# Saving images to print large prints



## TiaS (Jun 23, 2011)

I am looking at printing some of my images at 20x30. However, after I convert my RAW image into a high level Jpeg (level 10), my pixels are only 3888x2592. My printing company uses only 200ppi, but in images over12x18 they print 150ppi. So at 150ppi my images can only be printed at 25.92x17.28 custom print. This means that I can't print a 20x30. I use a Canon Rebel 1000d. I have 2 questions, based on this.

-Can I do something to have higher resolution photos?
-Is 150ppi (which my printing company will allow for images over 12x18 print size) going to be a professional level quality print?


----------



## ghache (Jun 23, 2011)

crop your image for 20X30, export it with 150ppi and sent it to the lab, it will be fine.


----------



## Derrel (Jun 23, 2011)

Why not just up-sample the images to get the required ppi??? Do you have Photoshop?

And yes, 150ppi will look pretty good at normal, appropriate viewing distances for a large print.
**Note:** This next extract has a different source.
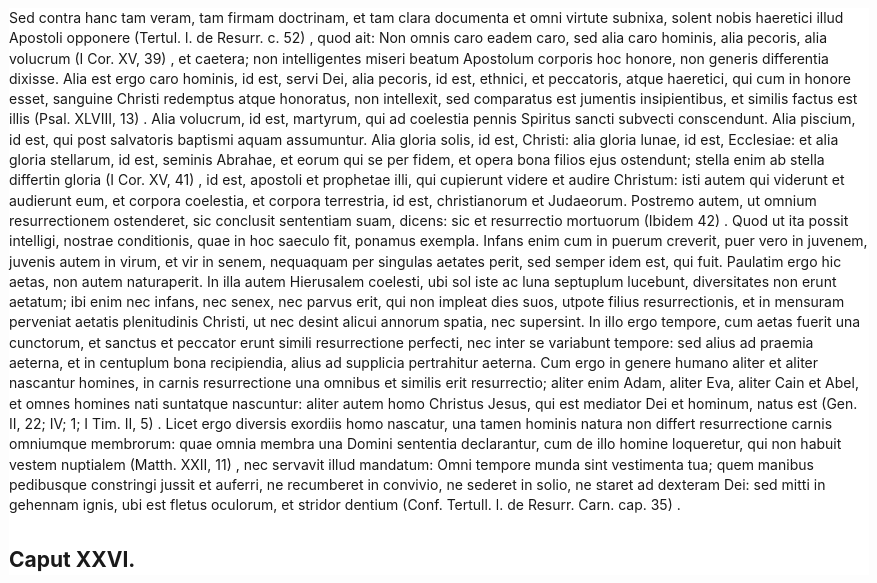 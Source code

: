 Sed contra hanc tam veram, tam firmam doctrinam, et tam clara documenta et omni virtute subnixa, solent nobis haeretici illud Apostoli opponere  (Tertul. l. de Resurr. c. 52) , quod ait: Non omnis caro eadem caro, sed alia caro hominis, alia pecoris,  alia volucrum  (I Cor. XV, 39) , et caetera; non intelligentes miseri beatum Apostolum corporis hoc honore, non generis differentia dixisse. Alia est ergo caro hominis, id est, servi Dei, alia pecoris, id est, ethnici, et peccatoris, atque haeretici, qui cum in honore esset, sanguine Christi redemptus atque honoratus, non intellexit, sed comparatus est jumentis insipientibus, et similis factus est illis  (Psal. XLVIII, 13) . Alia volucrum, id est, martyrum, qui ad coelestia pennis Spiritus sancti subvecti conscendunt. Alia piscium, id est, qui post salvatoris baptismi aquam assumuntur. Alia gloria solis, id est, Christi: alia gloria lunae, id est, Ecclesiae: et alia gloria stellarum, id est, seminis Abrahae, et eorum qui se per fidem, et opera bona filios ejus ostendunt; stella enim ab stella differtin gloria  (I Cor. XV, 41) , id est, apostoli et prophetae illi, qui cupierunt videre et audire Christum: isti autem qui viderunt et audierunt eum, et corpora coelestia, et corpora terrestria, id est, christianorum et Judaeorum. Postremo autem, ut omnium resurrectionem ostenderet, sic conclusit sententiam suam, dicens: sic et resurrectio mortuorum  (Ibidem 42) . Quod ut ita possit intelligi, nostrae conditionis, quae in hoc saeculo fit, ponamus exempla. Infans enim cum in puerum creverit, puer vero in juvenem, juvenis autem in virum, et vir in senem, nequaquam per singulas aetates perit, sed semper idem est, qui fuit. Paulatim ergo hic aetas, non autem naturaperit. In illa autem Hierusalem coelesti, ubi sol iste ac luna septuplum lucebunt, diversitates non erunt aetatum; ibi enim nec infans, nec senex, nec parvus erit, qui non impleat dies suos, utpote filius resurrectionis, et in mensuram perveniat aetatis plenitudinis Christi, ut nec desint alicui annorum spatia, nec supersint. In illo ergo tempore, cum aetas fuerit una cunctorum, et sanctus et peccator erunt simili resurrectione perfecti, nec inter se variabunt tempore: sed alius ad praemia aeterna, et in centuplum bona recipiendia, alius ad supplicia pertrahitur aeterna. Cum ergo in genere humano aliter et aliter nascantur homines, in carnis resurrectione una omnibus et similis erit resurrectio; aliter enim Adam, aliter Eva, aliter Cain et Abel, et omnes homines nati suntatque nascuntur: aliter autem homo Christus Jesus, qui est mediator Dei et hominum, natus est  (Gen. II, 22; IV; 1; I Tim. II, 5) . Licet ergo diversis exordiis homo nascatur, una tamen hominis natura non differt resurrectione carnis omniumque membrorum:  quae omnia membra una Domini sententia declarantur, cum de illo homine loqueretur, qui non habuit vestem nuptialem (Matth. XXII, 11) , nec servavit illud mandatum: Omni tempore munda sint vestimenta tua; quem manibus pedibusque constringi jussit et auferri, ne recumberet in convivio, ne sederet in solio, ne staret ad dexteram Dei: sed mitti in gehennam ignis, ubi est fletus oculorum, et stridor dentium  (Conf. Tertull. l. de Resurr. Carn. cap. 35) .

<h2 id='tocuniq28'>Caput XXVI.</h2>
It might not look as good as 360ppi when examined from 1/2 inch away using a 10-power magnifying loupe, but from three to twenty feet away, the images will look just fine.


----------



## ghache (Jun 23, 2011)

I used costco for some 24X36 prints a few times and they came out pretty damn nice, they print at 300ppi.
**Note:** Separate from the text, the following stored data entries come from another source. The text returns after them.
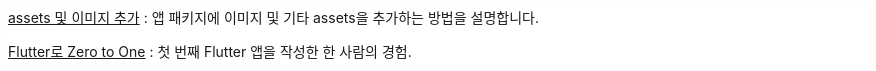 [assets 및 이미지 추가][Adding assets and images]
: 앱 패키지에 이미지 및 기타 assets을 추가하는 방법을 설명합니다.

[Flutter로 Zero to One][Zero to One with Flutter]
: 첫 번째 Flutter 앱을 작성한 한 사람의 경험.

[Cupertino library]: {{api}}/cupertino/cupertino-library.html
[`CupertinoPageScaffold`]: {{api}}/cupertino/CupertinoPageScaffold-class.html
[Adding assets and images]: /ui/assets/assets-and-images
[API reference docs]: {{api}}
[`build()`]: {{api}}/widgets/StatelessWidget/build.html
[`Card`]: {{api}}/material/Card-class.html
[`Center`]: {{api}}/widgets/Center-class.html
[`Column`]: {{api}}/widgets/Column-class.html
[Common layout widgets]: #common-layout-widgets
[`Colors`]: {{api}}/material/Colors-class.html
[`Container`]: {{api}}/widgets/Container-class.html
[`CrossAxisAlignment`]: {{api}}/rendering/CrossAxisAlignment.html
[`DataTable`]: {{api}}/material/DataTable-class.html
[Elevation]: {{site.material}}/styles/elevation
[`Expanded`]: {{api}}/widgets/Expanded-class.html
[Flutter in Focus]: {{site.yt.watch}}?v=wgTBLj7rMPM&list=PLjxrf2q8roU2HdJQDjJzOeO6J3FoFLWr2
[`GridView`]: {{api}}/widgets/GridView-class.html
[`GridTile`]: {{api}}/material/GridTile-class.html
[HTML/CSS Analogs in Flutter]: /get-started/flutter-for/web-devs
[`Icon`]: {{api}}/material/Icons-class.html
[`Image`]: {{api}}/widgets/Image-class.html
[Layout tutorial]: /ui/layout/tutorial
[layout widgets]: /ui/widgets/layout
[`ListTile`]: {{api}}/material/ListTile-class.html
[`ListView`]: {{api}}/widgets/ListView-class.html
[`MainAxisAlignment`]: {{api}}/rendering/MainAxisAlignment.html
[Material card]: {{site.material}}/components/cards
[Material Design]: {{site.material}}/styles
[Material 2 Design palette]: {{site.material2}}/design/color/the-color-system.html#tools-for-picking-colors
[Material library]: {{api}}/material/material-library.html
[pubspec file]: {{examples}}/layout/pavlova/pubspec.yaml
[`pubspec.yaml` file]: {{examples}}/layout/row_column/pubspec.yaml
[`Row`]: {{api}}/widgets/Row-class.html
[`Scaffold`]: {{api}}/material/Scaffold-class.html
[`SizedBox`]: {{api}}/widgets/SizedBox-class.html
[`Stack`]: {{api}}/widgets/Stack-class.html
[`Table`]: {{api}}/widgets/Table-class.html
[`Text`]: {{api}}/widgets/Text-class.html
[tutorial]: /ui/layout/tutorial
[widgets library]: {{api}}/widgets/widgets-library.html
[Widget catalog]: /ui/widgets
[Debugging layout issues visually]: /tools/devtools/inspector#debugging-layout-issues-visually
[Understanding constraints]: /ui/layout/constraints
[Using the Flutter inspector]: /tools/devtools/inspector
[Zero to One with Flutter]: {{site.medium}}/@mravn/zero-to-one-with-flutter-43b13fd7b354


[`CupertinoColors`]: {{api}}/cupertino/CupertinoColors-class.html
[`CupertinoThemeData`]: {{api}}/cupertino/CupertinoThemeData-class.html
[`CupertinoNavigationBar`]: {{api}}/cupertino/CupertinoNavigationBar-class.html
[Apple's Human Interface Guidelines for iOS]: {{site.apple-dev}}/design/human-interface-guidelines/designing-for-ios
[sizing]: {{examples}}/layout/sizing
[Pavlova image]: https://pixabay.com/en/photos/pavlova
[Pixabay]: https://pixabay.com/en/photos/pavlova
I was so trilled to see my pictures on such large prints.


----------



## TiaS (Jun 23, 2011)

> And yes, 150ppi will look pretty good at normal, appropriate viewing distances for a large print. It might not look as good as 360ppi when examined from 1/2 inch away using a 10-power magnifying loupe, but from three to twenty feet away, the images will look just fine.



Thanks! That is information that I was wondering about



> Why not just up-sample the images to get the required ppi??? Do you have Photoshop?
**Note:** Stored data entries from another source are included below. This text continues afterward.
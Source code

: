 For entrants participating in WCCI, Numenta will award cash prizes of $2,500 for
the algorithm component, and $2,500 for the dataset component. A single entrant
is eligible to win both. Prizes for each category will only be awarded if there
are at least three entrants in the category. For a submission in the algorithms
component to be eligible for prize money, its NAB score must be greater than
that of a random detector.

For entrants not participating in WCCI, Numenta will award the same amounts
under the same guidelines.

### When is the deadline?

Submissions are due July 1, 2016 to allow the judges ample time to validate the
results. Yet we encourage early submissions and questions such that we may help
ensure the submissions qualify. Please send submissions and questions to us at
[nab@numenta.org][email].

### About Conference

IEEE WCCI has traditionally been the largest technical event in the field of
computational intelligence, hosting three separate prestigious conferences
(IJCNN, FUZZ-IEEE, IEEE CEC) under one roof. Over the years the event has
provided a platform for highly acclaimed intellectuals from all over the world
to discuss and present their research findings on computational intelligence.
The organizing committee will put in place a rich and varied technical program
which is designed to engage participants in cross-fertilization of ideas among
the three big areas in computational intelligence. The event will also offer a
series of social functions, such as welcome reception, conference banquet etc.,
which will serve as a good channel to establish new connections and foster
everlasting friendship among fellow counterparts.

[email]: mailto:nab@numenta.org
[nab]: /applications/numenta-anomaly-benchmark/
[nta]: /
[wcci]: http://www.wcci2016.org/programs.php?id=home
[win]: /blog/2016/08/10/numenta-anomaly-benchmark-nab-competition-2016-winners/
You mean likeinterpolation? I use GIMP but I could look into how to do that. Don't some printing companies not accept photos that have been through this process?


----------



## hyperdash (Jan 16, 2012)

TiaS said:


> I am looking at printing some of my images at 20x30. However, after I convert my RAW image into a high level Jpeg (level 10), my pixels are only 3888x2592. My printing company uses only 200ppi, but in images over12x18 they print 150ppi. So at 150ppi my images can only be printed at 25.92x17.28 custom printer ink. This means that I can't print a 20x30. I use a Canon Rebel 1000d. I have 2 questions, based on this.
> 
> -Can I do something to have higher resolution photos?
> -Is 150ppi (which my printing company will allow for images over 12x18 print size) going to be a professional level quality print?


what kind of printer do you use to print images like this?


----------



## 480sparky (Jan 16, 2012)

Piromidal said:


> Hi there.
> 
> I think there are just two variants - or you need to use some (link deleted) to make it by yourself, or to find a big printer, that can print this giant. There is one near me in Wallmart.



No thanks........ I don't like SPAM.


----------